Thursday, 4 July 2024 06:20

By Sarah Booker-Lewis, Local Democracy Reporter

Primary school head teachers and governors have asked council bosses why so many schools have been allowed to overspend their budgets for years at a time.

This year 33 out of 61 schools in Brighton and Hove schools are finishing the year with deficit budgets, an increase of seven from the previous year.

A report to the Brighton and Hove Schools Forum on Monday (1 July) said that school balances at the year-end came to £281,000, with some schools having underspent their budget.

This is a drop of £4.259 million compared with 2022-23.

The biggest overspends came in the primary sector which was £1.1 million in the red for 2023-24 and carried forward a £2.3 million deficit, with 26 out of 48 schools operating with deficit balances.

An appendix to the report, which was not publicly available, said that one primary school overspent for nine years running. In 2023-24, it was £118,000 in the red.

Another school which overspent for eight years in a row went £164,000 over budget. The biggest overspend was £522,000, for a school with a £1.9 million budget. That school was in the red for a third successive year.
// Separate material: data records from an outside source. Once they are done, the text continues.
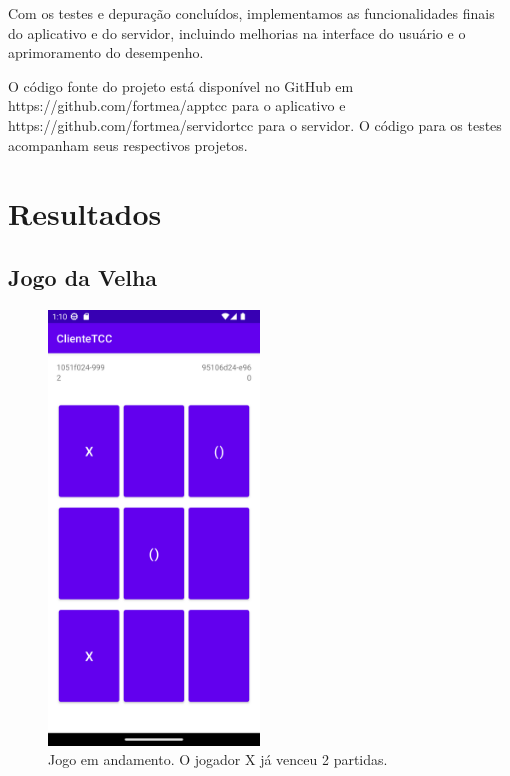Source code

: \documentclass[12pt]{article}
\begin{document}
Com os testes e depuração concluídos, implementamos as funcionalidades finais do aplicativo e do servidor, incluindo melhorias na interface do usuário e o aprimoramento do desempenho.

O código fonte do projeto está disponível no GitHub em  https://github.com/fortmea/apptcc para o aplicativo e https://github.com/fortmea/servidortcc para o servidor. O código para os testes acompanham seus respectivos projetos.

\section{Resultados}
\subsection{Jogo da Velha}
\begin{figure}[ht]
\centering
\includegraphics[width=0.5\textwidth]{tela_jogo.png}
\caption{Jogo em andamento. O jogador X já venceu 2 partidas.}
\label{fig:jogofig1}
\end{figure}
\break
\end{document}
The issues affecting school budgets were given as falling pupil numbers, the rising cost of living, local policy decisions on the National Living Wage and the effects of unfunded national pay increases.

But Rachel Kershaw, head teacher of St Margaret’s (Church of England) Primary School, in Rottingdean, said that schools with fewer pupils were not necessarily the schools in the red.

She said that eight of the schools in deficit were full, with few pupils who had special educational needs and disabilities (SEND), and budgets of £3 million to £4 million a year.

Mrs Kershaw said:

“I accept there’s going to be staffing issues and massive premises issues.

“Primary heads have done trends analysis. 73 per cent of schools that are three-form entry or larger are in deficit but only 64 per cent of one-form entry are.”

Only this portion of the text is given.